▶ **Exercise prompt**
Look through the entries that follow and return each line that has the string "tips".

▶ **Plain-text document sources**
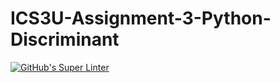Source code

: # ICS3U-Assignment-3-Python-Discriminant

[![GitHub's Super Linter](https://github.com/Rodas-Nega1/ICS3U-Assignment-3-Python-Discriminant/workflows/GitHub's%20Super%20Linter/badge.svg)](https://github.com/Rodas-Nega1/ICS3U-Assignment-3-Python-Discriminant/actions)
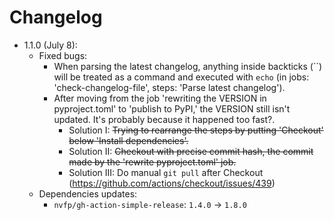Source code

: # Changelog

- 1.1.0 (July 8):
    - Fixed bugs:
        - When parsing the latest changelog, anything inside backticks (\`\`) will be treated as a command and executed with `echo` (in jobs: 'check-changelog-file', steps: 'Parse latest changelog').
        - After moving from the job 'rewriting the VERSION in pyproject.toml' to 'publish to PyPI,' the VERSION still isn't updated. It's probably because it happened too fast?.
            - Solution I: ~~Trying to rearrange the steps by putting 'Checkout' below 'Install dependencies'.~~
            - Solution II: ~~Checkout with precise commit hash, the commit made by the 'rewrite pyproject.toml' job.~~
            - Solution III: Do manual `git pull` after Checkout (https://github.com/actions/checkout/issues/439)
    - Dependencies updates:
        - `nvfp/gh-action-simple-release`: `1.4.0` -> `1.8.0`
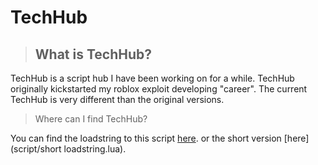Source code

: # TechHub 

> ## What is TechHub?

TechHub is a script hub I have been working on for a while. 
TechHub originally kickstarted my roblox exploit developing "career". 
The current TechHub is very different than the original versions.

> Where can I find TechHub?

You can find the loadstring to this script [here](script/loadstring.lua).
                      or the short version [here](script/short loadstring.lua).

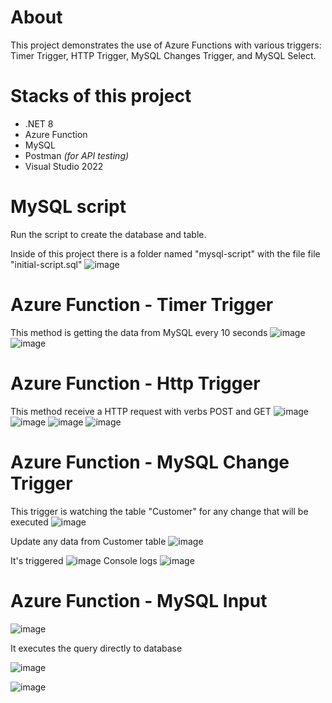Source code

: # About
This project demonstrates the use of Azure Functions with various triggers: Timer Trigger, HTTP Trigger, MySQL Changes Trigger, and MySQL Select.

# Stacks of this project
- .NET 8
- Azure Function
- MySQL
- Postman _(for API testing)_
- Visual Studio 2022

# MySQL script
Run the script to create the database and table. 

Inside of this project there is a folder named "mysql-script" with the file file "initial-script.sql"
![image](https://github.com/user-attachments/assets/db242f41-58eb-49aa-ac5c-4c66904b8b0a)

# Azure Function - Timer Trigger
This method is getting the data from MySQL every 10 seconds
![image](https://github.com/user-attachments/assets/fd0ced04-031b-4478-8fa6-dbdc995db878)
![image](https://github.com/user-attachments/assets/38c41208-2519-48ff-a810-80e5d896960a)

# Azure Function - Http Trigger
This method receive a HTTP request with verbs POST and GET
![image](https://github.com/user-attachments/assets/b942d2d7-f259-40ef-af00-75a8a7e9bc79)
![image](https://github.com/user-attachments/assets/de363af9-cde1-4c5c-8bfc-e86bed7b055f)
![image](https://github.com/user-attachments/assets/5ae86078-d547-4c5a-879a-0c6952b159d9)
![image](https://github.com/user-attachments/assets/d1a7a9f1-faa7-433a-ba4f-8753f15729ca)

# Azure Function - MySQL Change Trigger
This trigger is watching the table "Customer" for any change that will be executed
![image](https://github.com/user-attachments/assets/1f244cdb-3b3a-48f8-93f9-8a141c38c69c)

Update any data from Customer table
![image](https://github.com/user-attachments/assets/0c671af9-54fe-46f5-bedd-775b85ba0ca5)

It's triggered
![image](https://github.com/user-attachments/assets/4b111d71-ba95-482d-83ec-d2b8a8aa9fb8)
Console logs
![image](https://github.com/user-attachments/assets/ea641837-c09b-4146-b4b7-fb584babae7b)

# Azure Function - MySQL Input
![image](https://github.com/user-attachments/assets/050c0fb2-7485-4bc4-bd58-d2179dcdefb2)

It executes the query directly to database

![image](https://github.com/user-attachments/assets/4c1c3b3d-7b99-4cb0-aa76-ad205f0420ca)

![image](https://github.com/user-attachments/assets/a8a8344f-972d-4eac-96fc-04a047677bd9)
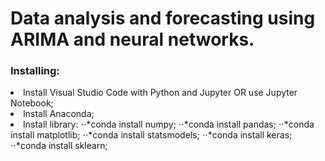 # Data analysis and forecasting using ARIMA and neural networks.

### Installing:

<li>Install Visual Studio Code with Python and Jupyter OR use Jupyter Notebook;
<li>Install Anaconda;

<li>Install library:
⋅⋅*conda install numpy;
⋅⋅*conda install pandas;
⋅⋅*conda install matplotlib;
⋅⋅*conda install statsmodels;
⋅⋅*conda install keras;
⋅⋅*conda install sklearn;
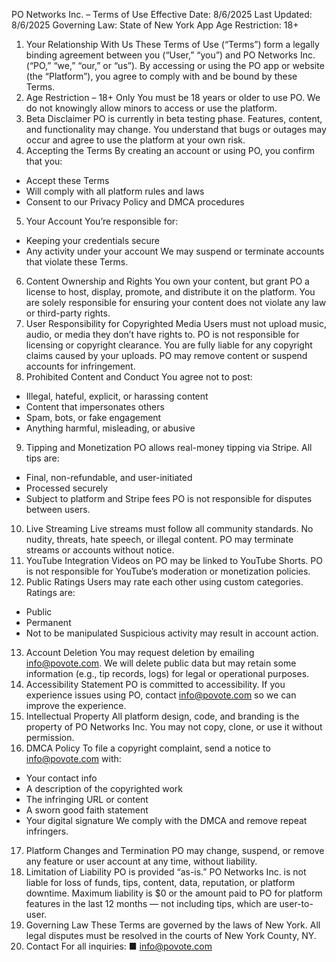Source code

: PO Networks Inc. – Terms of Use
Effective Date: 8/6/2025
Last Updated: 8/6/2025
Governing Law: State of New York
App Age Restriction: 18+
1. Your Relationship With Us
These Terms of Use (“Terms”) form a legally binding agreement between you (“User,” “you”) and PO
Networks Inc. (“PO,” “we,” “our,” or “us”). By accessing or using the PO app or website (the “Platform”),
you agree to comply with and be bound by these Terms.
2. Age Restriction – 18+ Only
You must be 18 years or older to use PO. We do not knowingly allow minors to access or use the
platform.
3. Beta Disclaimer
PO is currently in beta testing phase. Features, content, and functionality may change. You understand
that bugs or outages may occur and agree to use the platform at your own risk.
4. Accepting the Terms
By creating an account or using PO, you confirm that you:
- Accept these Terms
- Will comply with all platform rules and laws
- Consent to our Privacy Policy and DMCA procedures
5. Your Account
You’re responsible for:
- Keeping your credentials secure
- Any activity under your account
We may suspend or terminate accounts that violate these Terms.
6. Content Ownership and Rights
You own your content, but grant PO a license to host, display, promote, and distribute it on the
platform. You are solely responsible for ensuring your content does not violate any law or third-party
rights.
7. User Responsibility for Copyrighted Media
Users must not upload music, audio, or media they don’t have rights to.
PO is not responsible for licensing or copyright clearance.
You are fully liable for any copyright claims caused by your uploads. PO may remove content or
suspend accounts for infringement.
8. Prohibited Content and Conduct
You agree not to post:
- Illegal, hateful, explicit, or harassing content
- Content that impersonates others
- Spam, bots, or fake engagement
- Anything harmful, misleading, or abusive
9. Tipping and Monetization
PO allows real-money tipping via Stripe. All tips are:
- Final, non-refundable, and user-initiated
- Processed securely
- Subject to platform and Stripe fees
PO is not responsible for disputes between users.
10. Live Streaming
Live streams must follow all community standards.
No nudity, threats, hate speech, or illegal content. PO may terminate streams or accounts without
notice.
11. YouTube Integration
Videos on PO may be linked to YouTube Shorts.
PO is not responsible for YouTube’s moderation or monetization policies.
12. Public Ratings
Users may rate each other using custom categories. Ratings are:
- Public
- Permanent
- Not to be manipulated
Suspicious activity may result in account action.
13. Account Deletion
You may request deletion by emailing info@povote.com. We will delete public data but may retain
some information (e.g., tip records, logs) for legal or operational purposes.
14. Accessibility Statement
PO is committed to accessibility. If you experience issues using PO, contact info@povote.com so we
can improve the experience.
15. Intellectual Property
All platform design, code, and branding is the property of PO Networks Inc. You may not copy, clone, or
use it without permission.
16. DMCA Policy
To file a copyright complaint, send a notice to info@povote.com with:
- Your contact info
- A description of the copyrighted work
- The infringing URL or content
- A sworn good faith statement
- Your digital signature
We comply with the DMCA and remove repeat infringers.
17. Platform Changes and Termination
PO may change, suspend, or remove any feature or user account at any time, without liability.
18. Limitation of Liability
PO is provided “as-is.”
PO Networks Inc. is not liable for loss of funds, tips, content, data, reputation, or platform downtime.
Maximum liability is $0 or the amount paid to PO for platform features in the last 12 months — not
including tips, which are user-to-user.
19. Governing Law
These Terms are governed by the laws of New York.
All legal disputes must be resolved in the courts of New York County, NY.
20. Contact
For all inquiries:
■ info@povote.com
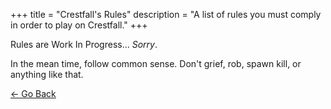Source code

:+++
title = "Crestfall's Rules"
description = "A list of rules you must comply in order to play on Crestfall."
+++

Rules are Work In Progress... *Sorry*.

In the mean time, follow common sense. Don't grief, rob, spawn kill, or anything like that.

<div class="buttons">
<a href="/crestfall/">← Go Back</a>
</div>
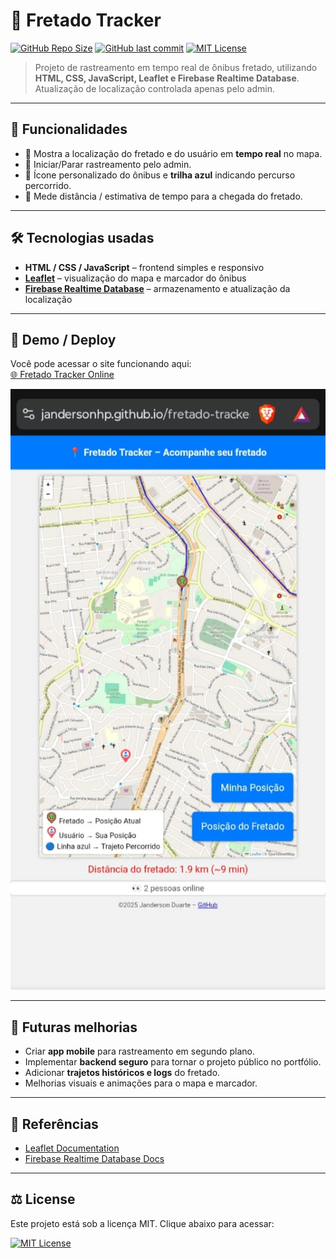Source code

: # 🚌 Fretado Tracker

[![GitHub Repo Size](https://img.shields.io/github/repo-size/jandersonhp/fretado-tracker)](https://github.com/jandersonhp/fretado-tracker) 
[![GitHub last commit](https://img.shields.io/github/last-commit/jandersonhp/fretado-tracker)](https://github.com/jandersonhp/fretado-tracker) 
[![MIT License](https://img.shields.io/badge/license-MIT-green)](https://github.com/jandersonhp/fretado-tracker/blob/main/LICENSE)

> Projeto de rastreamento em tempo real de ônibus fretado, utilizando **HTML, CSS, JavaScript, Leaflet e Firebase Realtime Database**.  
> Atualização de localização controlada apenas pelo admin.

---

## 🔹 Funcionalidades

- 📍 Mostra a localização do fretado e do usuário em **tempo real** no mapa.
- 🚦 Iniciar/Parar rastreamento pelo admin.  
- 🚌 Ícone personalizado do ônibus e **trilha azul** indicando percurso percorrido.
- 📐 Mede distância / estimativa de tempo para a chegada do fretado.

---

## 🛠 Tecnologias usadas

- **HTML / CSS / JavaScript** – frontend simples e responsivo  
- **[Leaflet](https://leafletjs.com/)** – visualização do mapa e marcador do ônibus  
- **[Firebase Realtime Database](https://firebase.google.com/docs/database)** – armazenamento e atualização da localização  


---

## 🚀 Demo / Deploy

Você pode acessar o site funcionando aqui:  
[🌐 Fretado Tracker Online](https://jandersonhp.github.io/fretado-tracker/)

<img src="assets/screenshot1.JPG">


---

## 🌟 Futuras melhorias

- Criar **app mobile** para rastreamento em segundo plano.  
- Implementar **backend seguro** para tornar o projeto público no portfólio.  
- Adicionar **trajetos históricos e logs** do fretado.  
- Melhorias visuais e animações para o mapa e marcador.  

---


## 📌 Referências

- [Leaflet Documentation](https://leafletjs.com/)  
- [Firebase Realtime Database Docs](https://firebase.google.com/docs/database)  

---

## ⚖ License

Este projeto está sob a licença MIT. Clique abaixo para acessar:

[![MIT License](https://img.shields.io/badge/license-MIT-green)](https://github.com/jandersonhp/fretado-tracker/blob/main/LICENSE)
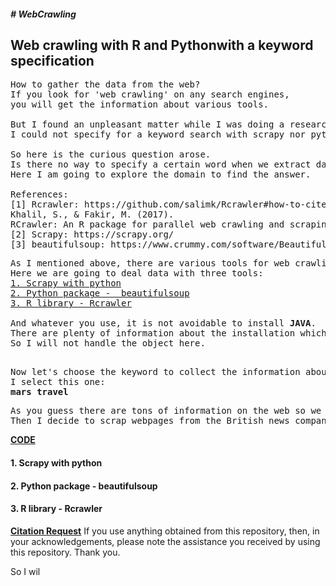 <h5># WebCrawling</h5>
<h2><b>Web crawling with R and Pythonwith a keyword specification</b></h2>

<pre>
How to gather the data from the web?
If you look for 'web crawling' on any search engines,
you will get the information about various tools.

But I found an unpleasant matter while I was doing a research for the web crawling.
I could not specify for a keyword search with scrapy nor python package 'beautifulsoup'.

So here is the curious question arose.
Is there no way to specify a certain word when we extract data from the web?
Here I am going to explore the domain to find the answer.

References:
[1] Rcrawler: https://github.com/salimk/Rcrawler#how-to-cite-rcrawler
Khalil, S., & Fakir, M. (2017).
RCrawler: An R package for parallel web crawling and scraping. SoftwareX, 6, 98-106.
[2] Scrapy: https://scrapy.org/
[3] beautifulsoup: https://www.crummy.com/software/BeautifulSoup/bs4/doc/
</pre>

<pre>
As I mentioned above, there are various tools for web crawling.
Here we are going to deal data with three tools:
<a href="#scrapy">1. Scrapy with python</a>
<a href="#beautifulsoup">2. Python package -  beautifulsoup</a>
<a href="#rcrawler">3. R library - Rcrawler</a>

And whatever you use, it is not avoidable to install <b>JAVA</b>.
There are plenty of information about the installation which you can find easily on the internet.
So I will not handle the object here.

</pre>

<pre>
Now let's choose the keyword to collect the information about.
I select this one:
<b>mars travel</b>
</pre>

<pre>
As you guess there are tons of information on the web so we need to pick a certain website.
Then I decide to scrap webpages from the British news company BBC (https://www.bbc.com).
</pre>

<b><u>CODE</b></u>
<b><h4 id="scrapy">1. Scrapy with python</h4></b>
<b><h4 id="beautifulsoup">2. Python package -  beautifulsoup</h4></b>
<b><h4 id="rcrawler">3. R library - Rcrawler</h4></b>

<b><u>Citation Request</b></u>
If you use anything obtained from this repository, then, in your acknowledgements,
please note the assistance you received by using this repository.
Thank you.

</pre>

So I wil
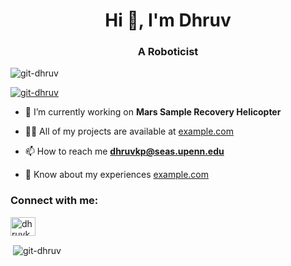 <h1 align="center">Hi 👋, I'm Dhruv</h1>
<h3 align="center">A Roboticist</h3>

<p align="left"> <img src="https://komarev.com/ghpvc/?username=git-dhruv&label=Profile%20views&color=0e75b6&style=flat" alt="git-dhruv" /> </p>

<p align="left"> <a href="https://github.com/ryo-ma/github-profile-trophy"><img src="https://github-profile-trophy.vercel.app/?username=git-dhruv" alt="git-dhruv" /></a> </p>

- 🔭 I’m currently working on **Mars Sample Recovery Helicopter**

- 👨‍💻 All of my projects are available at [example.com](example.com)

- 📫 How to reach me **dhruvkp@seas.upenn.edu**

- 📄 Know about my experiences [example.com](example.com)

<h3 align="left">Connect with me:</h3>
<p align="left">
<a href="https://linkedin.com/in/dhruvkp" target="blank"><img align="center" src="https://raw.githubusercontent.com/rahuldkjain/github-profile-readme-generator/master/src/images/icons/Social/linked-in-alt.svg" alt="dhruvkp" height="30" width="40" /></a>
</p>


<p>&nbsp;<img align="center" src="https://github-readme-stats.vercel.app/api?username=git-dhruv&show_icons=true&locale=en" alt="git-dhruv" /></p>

▶ **Response to the task**
PO allows real-money tipping via Stripe. All tips are:
PO Networks Inc. is not liable for loss of funds, tips, content, data, reputation, or platform downtime.
including tips, which are user-to-user.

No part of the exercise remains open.